Most important thing: I want to thank everyone for the advice and encouragement.


 


 

dmsnyder's picture
dmsnyder

If you enjoy it just cooled, I bet you like it even more tomorrow.


I haven't made the breadtopia.com version, but the BBA one continues to improve in flavor for at least 3 days.


David

AnnieT's picture
AnnieT

Sally, your loaf is beautiful, much better than the one I made way back when. Now I will have to try the recipe again to see if I can improve. I really think you should send a picture to Eric at Breadtopia, I know he would be impressed, A.

SallyBR's picture
SallyBR

Good idea. I will do that right away


 


 

siuflower's picture
siuflower

I baked the Poilane twice used Breadtopia recipe and it was very good.


 


 

SallyBR's picture
SallyBR

Checked the recipe in Breadtopia - sounds like a winner to me, loved the video


 


looks quite a bit like the original - I can hardly wait for next weekend, too bad I already have my breads planned for this week

mountaindog's picture
mountaindog

I'd love to see a crumb shot too, if there is any left! :-) I wish I knew what the real thing tastes like, as I see so many different recipe versions.

SallyBR's picture
SallyBR

Here it is - I took a picture right after we cut the first slice


 


AnnieT's picture
AnnieT

Sally, I'm afraid I posted my comment on Hazim's thread, hope you see it.
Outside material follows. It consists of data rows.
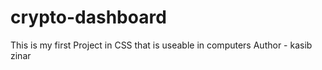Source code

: # crypto-dashboard
This is my first Project in CSS that is useable in computers
Author - kasib zinar
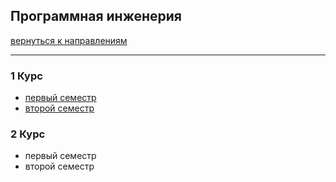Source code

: ## Программная инженерия
[вернуться к направлениям](../README.md)
***
### 1 Курс
+ [первый семестр](preng-1-1.md)
+ [второй семестр](preng-1-2.md)

### 2 Курс
+ первый семестр
+ второй семестр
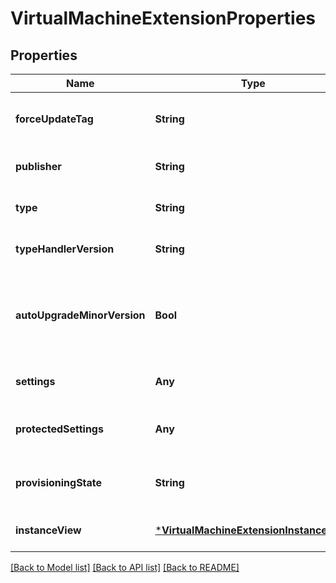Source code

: # VirtualMachineExtensionProperties


## Properties
Name | Type | Description | Notes
------------ | ------------- | ------------- | -------------
**forceUpdateTag** | **String** | How the extension handler should be forced to update even if the extension configuration has not changed. | [optional] [default to nothing]
**publisher** | **String** | The name of the extension handler publisher. | [optional] [default to nothing]
**type** | **String** | Specifies the type of the extension; an example is \&quot;CustomScriptExtension\&quot;. | [optional] [default to nothing]
**typeHandlerVersion** | **String** | Specifies the version of the script handler. | [optional] [default to nothing]
**autoUpgradeMinorVersion** | **Bool** | Indicates whether the extension should use a newer minor version if one is available at deployment time. Once deployed, however, the extension will not upgrade minor versions unless redeployed, even with this property set to true. | [optional] [default to nothing]
**settings** | **Any** | Json formatted public settings for the extension. | [optional] [default to nothing]
**protectedSettings** | **Any** | The extension can contain either protectedSettings or protectedSettingsFromKeyVault or no protected settings at all. | [optional] [default to nothing]
**provisioningState** | **String** | The provisioning state, which only appears in the response. | [optional] [readonly] [default to nothing]
**instanceView** | [***VirtualMachineExtensionInstanceView**](VirtualMachineExtensionInstanceView.md) |  | [optional] [default to nothing]


[[Back to Model list]](../README.md#models) [[Back to API list]](../README.md#api-endpoints) [[Back to README]](../README.md)


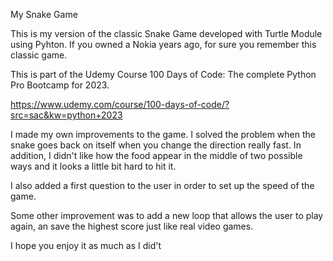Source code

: My Snake Game

This is my version of the classic Snake Game developed with Turtle Module using Pyhton. If you owned a Nokia years ago, for sure you remember this classic game.

This is part of the Udemy Course 100 Days of Code: The complete Python Pro Bootcamp for 2023.

https://www.udemy.com/course/100-days-of-code/?src=sac&kw=python+2023


I made my own improvements to the game. I solved the problem when the snake goes back on itself when you change the direction really fast. In addition, I didn't like how the food appear in the middle of two possible ways and it looks a little bit hard to hit it. 

I also added a first question to the user in order to set up the speed of the game.

Some other improvement was to add a new loop that allows the user to play again, an save the highest score just like real video games. 

I hope you enjoy it as much as I did't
Sorry Hazim, A

hazimtug's picture
hazimtug

Hi Sally,


I came in a little late, but here is my previous post on the miche... It's a family favorite for us and I do all the kneading by hand. This weekend, I increased the hydration a little bit and I got better crumb. It is usually denser, but the flavors are just wonderful, especially when toasted. Of course, I haven't tried the real deal, but I think that this is pretty tasty.